I'm given an XML file that looks like this:
...
<a foobar="1">
//Begin match here
<a foobar="1">
<a foobar="1">
<a foobar="1"/>
<a foobar="2"/>
</a>
<a foobar="2">
<a foobar="3"/>
<a foobar="4"/>
</a>
</a>
//End match here
//Begin match here
<a foobar="2">
<a foobar="2">
<a foobar="5"/>
<a foobar="6"/>
</a>
</a>
//End match here
</a>
<a foobar="3">
//Begin match here
<a foobar="3">
...
</a>
//End match here
</a>
...
*Comments were added in by me, they don't actually exist in the file
**In my example, the values are sequential, that's not the case in the file I'm dealing with right now
***Each indentation level is strictly indented by four spaces per level. Matching the whitespace is not important as I only need to be able to separate the data, but if it's easier to match the whitespace as well then that's fine too
Essentially, I'm trying to match all tags on the first indentation line (and all of their tree's contents). It's tricky because all of the tags follow the naming structure < a foobar="#" >
Ideally, I want to generate a list of the multiline strings using re.findall, but I can't come up with a multiline expression that would work for this.
I've tried this expression:
re.findall("\n( {4}<a foobar=\"[0-9]+\">.+ {4}</a>)\n", filecontents, re.DOTALL)

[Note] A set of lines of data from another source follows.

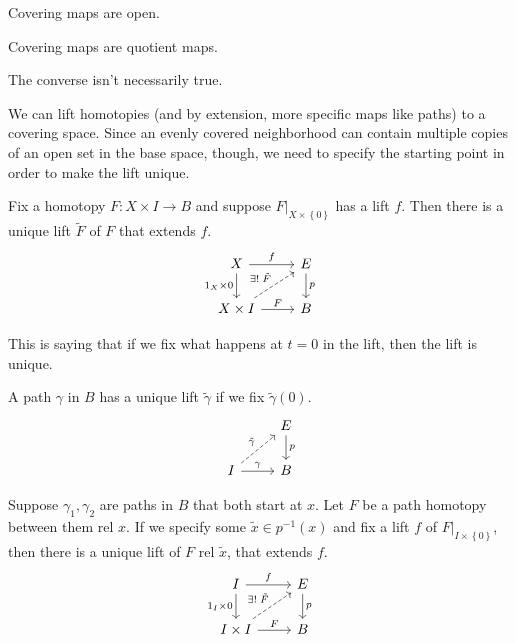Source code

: \documentclass[twoside,10pt]{report}
\begin{document}
\begin{prop}
Covering maps are open.
\end{prop}

\begin{cor}
Covering maps are quotient maps.
\end{cor}
{\color{red}The converse isn't necessarily true.}

We can lift homotopies (and by extension, more specific maps like paths) to a covering space. Since an evenly covered neighborhood can contain multiple copies of an open set in the base space, though, we need to specify the starting point in order to make the lift unique.

\begin{thrm}
	Fix a homotopy $F:X \times I\to B$ and suppose $F|_{X \times \left\{ 0 \right\}}$ has a lift $f$. Then there is a unique lift $\tilde{F}$ of $F$ that extends $f$.
\[
\begin{tikzcd}
	X\rar{f}\arrow[d,"1_{X}\times 0"']&E\dar{p}\\
	X\times I\rar{F}\arrow[ur,dashed,"\exists ! \; \tilde{F}"]&B
\end{tikzcd}
\] 
\end{thrm}
This is saying that if we fix what happens at $t=0$ in the lift, then the lift is unique.

\begin{cor}
	A path $\gamma$ in $B$ has a unique lift $\tilde{\gamma}$ if we fix $\tilde{\gamma}(0)$.
	\[
	\begin{tikzcd}
		&E\dar{p}\\
		I\arrow[ur,dashed,"\tilde{\gamma}"]\rar{\gamma}&B
	\end{tikzcd}
	\] 
\end{cor}

\begin{cor}
	Suppose $\gamma_1,\gamma_2$ are paths in $B$ that both start at $x$. Let $F$ be a path homotopy between them rel $x$. If we specify some $\tilde{x} \in p^{-1}(x)$ and fix a lift $f$ of $F|_{I \times \left\{ 0 \right\}}$, then there is a unique lift of $F$ rel $\tilde{x}$, that extends $f$.
	\[
	\begin{tikzcd}
		I\arrow[d,"1_{I}\times 0"']\rar{f}&E\dar{p}\\
		I\times I\rar{F}\arrow[ur,dashed,"\exists ! \; \tilde{F}"]&B
	\end{tikzcd}
	\] 
\end{cor}
\end{document}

But that simply matches one multiline string from the beginning of what should be the first match to the end of what should be the last match.
I've been struggling with this for far longer than I'd like to admit at this point, any help with creating the expression to match these would be greatly appreciated. Also apologies if I wasn't able to explain this very well, if you need more info to solve please let me know!